Regardless of party, young adults came of age when attitudes about these social issues had shifted dramatically.

“For my kids, it's just the socialization that happened because they came of age when it wasn't stigmatized at the same extent at all,” Monson said. “They don't have to change their attitudes. They're actually forming their attitudes at that point.”

When Republican Mitt Romney lost the presidential race in 2012, Monson said, the GOP realized they needed to appeal to the changing attitudes of their party’s young people. But Trump’s rise to power made that more difficult.

“If it recovers back to a more anti-Trump type Republican, then maybe that movement is stopped,” he said.

Trump’s Double-Edged Sword

24-year-old Emilie Clark, also a member of the UVU College Republicans, does want Trump to remain the party’s figurehead. But she’s also worried about her party going too far right.

Clark said there are Republicans and Democrats that are racist, sexist and close-minded. She hopes those people remain a minority in her party.

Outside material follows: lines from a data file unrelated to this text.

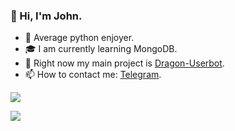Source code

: ### 👋 Hi, I'm John.


- 🐍 Average python enjoyer.
- 🎓 I am currently learning MongoDB.
- 👾 Right now my main project is [Dragon-Userbot](https://github.com/Dragon-Userbot/Dragon-Userbot).
- 📫 How to contact me: [Telegram](https://t.me/john_phonk).


![](https://komarev.com/ghpvc/?username=JoHn-111&color=565f89&style=flat)

[![](https://github-readme-stats.vercel.app/api?&show_icons=true&theme=tokyonight&show_icons=true&username=JoHn-111)](https://github.com/anuraghazra/github-readme-stats)

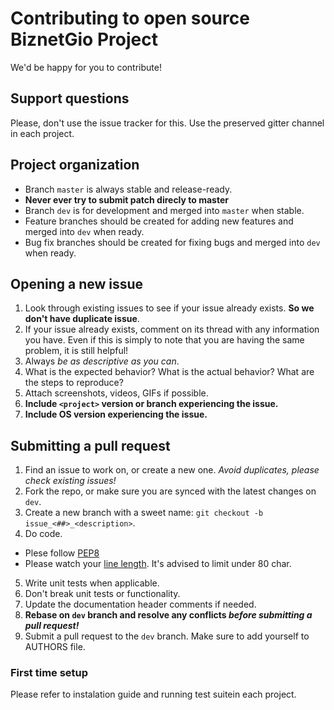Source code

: # Contributing to open source BiznetGio Project

We'd be happy for you to contribute!

## Support questions

Please, don't use the issue tracker for this. Use the preserved gitter channel
in each project.

## Project organization

* Branch `master` is always stable and release-ready.
 * **Never ever try to submit patch direcly to master**
* Branch `dev` is for development and merged into `master` when stable.
* Feature branches should be created for adding new features and merged into `dev` when ready.
* Bug fix branches should be created for fixing bugs and merged into
  `dev` when ready.

## Opening a new issue

1. Look through existing issues to see if your issue already
   exists. **So we don't have duplicate issue**.
2. If your issue already exists, comment on its thread with any
   information you have. Even if this is simply to note that you are having the same problem, it is still helpful!
3. Always *be as descriptive as you can*.
4. What is the expected behavior? What is the actual behavior? What are the steps to reproduce?
5. Attach screenshots, videos, GIFs if possible.
6. **Include `<project>` version or branch experiencing the issue.**
7. **Include OS version experiencing the issue.**


## Submitting a pull request

1. Find an issue to work on, or create a new one. *Avoid duplicates, please check existing issues!*
2. Fork the repo, or make sure you are synced with the latest changes on `dev`.
3. Create a new branch with a sweet name: `git checkout -b issue_<##>_<description>`.
4. Do code.
 - Plese follow [PEP8](https://pep8.org/)
 - Please watch your [line length](https://baymard.com/blog/line-length-readability). It's
   advised to limit under 80 char.
5. Write unit tests when applicable.
6. Don't break unit tests or functionality.
7. Update the documentation header comments if needed.
8. **Rebase on `dev` branch and resolve any conflicts _before submitting a pull request!_**
9. Submit a pull request to the `dev` branch. Make sure to add yourself to
   AUTHORS file.


### First time setup

Please refer to instalation guide and running test suitein each project.

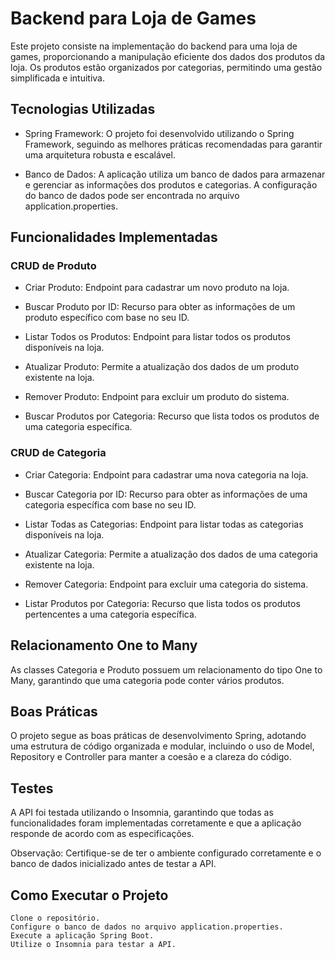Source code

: 
# Backend para Loja de Games

Este projeto consiste na implementação do backend para uma loja de games, proporcionando a manipulação eficiente dos dados dos produtos da loja. Os produtos estão organizados por categorias, permitindo uma gestão simplificada e intuitiva.

## Tecnologias Utilizadas

- Spring Framework: O projeto foi desenvolvido utilizando o Spring Framework, seguindo as melhores práticas recomendadas para garantir uma arquitetura robusta e escalável.

- Banco de Dados: A aplicação utiliza um banco de dados para armazenar e gerenciar as informações dos produtos e categorias. A configuração do banco de dados pode ser encontrada no arquivo application.properties.

## Funcionalidades Implementadas
### CRUD de Produto

- Criar Produto: Endpoint para cadastrar um novo produto na loja.

- Buscar Produto por ID: Recurso para obter as informações de um produto específico com base no seu ID.

- Listar Todos os Produtos: Endpoint para listar todos os produtos disponíveis na loja.

- Atualizar Produto: Permite a atualização dos dados de um produto existente na loja.

- Remover Produto: Endpoint para excluir um produto do sistema.

- Buscar Produtos por Categoria: Recurso que lista todos os produtos de uma categoria específica.

### CRUD de Categoria

- Criar Categoria: Endpoint para cadastrar uma nova categoria na loja.

- Buscar Categoria por ID: Recurso para obter as informações de uma categoria específica com base no seu ID.

- Listar Todas as Categorias: Endpoint para listar todas as categorias disponíveis na loja.

- Atualizar Categoria: Permite a atualização dos dados de uma categoria existente na loja.

- Remover Categoria: Endpoint para excluir uma categoria do sistema.

- Listar Produtos por Categoria: Recurso que lista todos os produtos pertencentes a uma categoria específica.

## Relacionamento One to Many

As classes Categoria e Produto possuem um relacionamento do tipo One to Many, garantindo que uma categoria pode conter vários produtos.

## Boas Práticas

O projeto segue as boas práticas de desenvolvimento Spring, adotando uma estrutura de código organizada e modular, incluindo o uso de Model, Repository e Controller para manter a coesão e a clareza do código.

## Testes

A API foi testada utilizando o Insomnia, garantindo que todas as funcionalidades foram implementadas corretamente e que a aplicação responde de acordo com as especificações.

Observação: Certifique-se de ter o ambiente configurado corretamente e o banco de dados inicializado antes de testar a API.
## Como Executar o Projeto

    Clone o repositório.
    Configure o banco de dados no arquivo application.properties.
    Execute a aplicação Spring Boot.
    Utilize o Insomnia para testar a API.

A photo of Emilie Clark, Nick Compton, and Gordon McKay.
Courtesy of Nick Compton
Emilie Clark (right) poses for a promotional photo for the UVU College Republicans. Nick Compton (center) is the club's president and Gordon McKay (left) is the club's vice president.

“I just hope that we don't let those people that are in the Republican Party just take over,” she said, “[or] the Republicans to be known as a racist or sexist party, because I have not found it to be that way.”

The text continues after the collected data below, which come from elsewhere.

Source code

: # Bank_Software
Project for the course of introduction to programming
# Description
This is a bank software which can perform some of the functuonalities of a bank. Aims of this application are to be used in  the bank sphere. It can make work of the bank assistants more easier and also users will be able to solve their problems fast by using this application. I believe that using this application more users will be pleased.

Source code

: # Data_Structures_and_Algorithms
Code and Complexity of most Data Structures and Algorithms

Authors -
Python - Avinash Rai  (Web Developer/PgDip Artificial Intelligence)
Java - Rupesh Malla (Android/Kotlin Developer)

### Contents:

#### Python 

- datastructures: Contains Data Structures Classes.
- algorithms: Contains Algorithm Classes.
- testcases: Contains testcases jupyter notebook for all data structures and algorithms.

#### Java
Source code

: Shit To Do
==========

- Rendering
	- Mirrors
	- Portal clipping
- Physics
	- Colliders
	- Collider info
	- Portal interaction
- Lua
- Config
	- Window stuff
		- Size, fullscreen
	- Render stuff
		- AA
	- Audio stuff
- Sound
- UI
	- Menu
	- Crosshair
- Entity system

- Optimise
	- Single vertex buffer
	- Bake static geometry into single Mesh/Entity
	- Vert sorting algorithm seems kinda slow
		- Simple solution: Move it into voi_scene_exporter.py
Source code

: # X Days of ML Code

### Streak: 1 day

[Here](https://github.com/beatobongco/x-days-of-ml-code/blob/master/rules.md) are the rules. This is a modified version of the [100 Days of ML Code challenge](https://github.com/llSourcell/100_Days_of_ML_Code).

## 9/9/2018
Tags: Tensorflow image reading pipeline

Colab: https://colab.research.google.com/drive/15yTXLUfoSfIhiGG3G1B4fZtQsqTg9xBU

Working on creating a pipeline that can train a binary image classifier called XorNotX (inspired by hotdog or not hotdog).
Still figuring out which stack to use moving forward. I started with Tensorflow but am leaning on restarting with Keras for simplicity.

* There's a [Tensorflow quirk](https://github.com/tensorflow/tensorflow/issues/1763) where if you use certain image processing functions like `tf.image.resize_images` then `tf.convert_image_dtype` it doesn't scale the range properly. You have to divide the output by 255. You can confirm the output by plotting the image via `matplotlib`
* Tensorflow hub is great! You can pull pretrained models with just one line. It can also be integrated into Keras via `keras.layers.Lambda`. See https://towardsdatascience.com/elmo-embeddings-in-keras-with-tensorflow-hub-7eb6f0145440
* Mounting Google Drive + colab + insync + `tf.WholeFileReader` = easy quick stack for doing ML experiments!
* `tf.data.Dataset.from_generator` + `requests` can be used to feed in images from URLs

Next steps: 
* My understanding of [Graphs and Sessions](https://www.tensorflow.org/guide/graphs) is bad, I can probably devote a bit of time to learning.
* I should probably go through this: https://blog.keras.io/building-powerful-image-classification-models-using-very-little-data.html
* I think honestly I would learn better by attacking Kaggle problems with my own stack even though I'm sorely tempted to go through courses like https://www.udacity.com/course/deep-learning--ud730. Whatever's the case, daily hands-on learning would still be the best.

Clark didn’t always like Trump’s rhetoric when he was a candidate or president, but she’d still like to see him lead the GOP. Sure, Trump isn’t a perfect speaker, she said — but no one is.

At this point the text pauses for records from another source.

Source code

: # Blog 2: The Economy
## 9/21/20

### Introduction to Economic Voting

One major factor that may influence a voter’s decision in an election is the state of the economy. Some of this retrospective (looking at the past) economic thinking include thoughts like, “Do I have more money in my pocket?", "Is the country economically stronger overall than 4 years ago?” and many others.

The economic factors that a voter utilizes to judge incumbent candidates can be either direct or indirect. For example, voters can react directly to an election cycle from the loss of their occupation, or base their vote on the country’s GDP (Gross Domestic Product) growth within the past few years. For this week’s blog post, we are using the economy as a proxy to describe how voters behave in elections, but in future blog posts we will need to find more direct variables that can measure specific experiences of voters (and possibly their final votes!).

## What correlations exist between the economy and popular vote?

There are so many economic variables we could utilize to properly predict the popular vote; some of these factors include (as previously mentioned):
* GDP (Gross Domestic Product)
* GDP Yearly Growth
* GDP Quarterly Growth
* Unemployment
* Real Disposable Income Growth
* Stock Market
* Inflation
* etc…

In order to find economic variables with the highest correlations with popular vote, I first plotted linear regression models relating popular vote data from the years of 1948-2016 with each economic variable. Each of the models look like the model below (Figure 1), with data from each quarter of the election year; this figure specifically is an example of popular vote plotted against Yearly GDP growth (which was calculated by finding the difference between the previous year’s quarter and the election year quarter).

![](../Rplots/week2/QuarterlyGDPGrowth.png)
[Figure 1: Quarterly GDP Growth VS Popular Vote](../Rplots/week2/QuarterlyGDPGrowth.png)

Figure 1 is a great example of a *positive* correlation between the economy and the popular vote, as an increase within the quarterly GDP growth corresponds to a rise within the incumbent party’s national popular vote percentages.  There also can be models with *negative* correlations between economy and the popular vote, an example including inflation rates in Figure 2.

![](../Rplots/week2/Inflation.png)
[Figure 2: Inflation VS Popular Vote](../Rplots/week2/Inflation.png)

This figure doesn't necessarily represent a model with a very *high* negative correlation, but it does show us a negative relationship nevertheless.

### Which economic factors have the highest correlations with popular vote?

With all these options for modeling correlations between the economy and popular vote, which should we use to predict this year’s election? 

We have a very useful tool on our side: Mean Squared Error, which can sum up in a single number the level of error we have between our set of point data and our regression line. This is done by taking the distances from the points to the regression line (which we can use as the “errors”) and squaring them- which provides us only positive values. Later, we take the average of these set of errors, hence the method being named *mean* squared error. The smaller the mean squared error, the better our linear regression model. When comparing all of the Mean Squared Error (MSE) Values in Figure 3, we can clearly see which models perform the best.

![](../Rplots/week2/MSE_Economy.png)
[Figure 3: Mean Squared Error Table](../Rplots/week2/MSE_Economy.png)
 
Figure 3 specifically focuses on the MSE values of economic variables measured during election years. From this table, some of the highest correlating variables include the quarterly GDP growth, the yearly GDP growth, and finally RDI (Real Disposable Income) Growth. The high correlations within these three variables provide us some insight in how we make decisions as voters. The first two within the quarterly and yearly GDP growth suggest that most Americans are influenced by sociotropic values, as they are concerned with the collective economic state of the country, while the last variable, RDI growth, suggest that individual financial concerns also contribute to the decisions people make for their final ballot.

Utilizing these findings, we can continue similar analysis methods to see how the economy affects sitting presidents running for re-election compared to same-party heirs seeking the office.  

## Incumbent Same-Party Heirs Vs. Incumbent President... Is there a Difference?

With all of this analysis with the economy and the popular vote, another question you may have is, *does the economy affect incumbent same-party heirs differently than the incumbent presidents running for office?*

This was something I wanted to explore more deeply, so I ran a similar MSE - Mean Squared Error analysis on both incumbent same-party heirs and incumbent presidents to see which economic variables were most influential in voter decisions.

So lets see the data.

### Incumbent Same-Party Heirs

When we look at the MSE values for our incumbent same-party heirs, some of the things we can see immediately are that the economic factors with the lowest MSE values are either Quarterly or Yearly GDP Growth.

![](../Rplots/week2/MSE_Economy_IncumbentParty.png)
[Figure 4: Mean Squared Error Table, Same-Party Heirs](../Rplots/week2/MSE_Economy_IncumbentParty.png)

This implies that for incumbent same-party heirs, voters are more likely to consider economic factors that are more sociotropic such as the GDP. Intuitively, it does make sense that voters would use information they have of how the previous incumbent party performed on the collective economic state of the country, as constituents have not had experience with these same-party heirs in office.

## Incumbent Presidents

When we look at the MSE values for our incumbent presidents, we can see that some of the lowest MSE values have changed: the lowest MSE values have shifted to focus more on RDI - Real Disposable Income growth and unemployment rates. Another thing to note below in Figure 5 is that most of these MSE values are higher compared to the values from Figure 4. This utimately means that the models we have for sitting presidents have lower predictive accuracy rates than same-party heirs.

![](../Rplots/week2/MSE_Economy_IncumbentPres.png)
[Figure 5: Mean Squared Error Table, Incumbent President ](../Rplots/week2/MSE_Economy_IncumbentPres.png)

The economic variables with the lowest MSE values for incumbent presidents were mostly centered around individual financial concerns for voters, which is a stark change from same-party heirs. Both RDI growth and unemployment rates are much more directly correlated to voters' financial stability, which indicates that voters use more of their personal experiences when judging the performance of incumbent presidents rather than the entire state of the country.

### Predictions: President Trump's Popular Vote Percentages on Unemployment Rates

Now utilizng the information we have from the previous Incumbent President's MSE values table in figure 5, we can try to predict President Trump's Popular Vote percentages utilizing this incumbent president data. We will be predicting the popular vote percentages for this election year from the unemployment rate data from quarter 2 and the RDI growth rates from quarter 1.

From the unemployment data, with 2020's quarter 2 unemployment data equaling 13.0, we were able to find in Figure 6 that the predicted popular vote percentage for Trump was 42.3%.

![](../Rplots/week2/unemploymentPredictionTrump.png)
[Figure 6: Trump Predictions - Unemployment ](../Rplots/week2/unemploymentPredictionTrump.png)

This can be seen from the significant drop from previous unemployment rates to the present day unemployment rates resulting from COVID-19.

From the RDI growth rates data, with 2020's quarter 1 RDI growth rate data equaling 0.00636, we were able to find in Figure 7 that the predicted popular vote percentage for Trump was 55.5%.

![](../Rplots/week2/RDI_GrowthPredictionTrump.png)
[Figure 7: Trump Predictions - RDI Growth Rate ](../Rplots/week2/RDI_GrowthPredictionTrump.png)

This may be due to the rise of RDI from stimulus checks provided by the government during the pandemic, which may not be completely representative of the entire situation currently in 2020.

“I think sometimes his rhetoric fits [into my vision for the party] and sometimes it doesn't,” Clark said. “He is known for saying what's on his mind, which can be a good thing because sometimes there are things that just need to be said to clear the air, talk about the elephant in the room. But then there are some times when he probably shouldn't he really shouldn't have said that or said it in a better way.”

Clark and Compton both said the recent violent storming of the U.S. Capitol by pro-Trump extremists doesn’t change their opinion of the former president. They pointed to the fact that he called for peace about an hour after the siege began.

A New Direction

But other young Republicans, like 23-year-old Seodam Kwak, think it’s time for the GOP to move on from Trump. Kwak is the vice chair of the Utah Federation of College Republicans and graduated from the University of Utah in December. Kwak believes Trump incited the violent insurrection of the U.S. Capitol.

“If that's going to be his rhetoric from now on, I strongly think [former] President Trump should not be part of the Republican Party,” he said. “I believe that's dangerous. I think what really is needed right now is for the country to come together. Spreading lies and false information like that does not absolutely help.”

Kwak said his party needs to focus more on issues that matter to Young Republicans.

“Where I see the Republican Party going in the next 10 years — where I want it to [go] — is a new realigned party that talks about issues that are going to be relevant to our future generations,” he said.

While Kwak, Clark and Compton may feel differently about Trump, they all agree that to move forward, Republicans need to have one eye on the past — on their core principles — and one eye on the future.

Sonja Hutson is a politics and government reporter at KUER.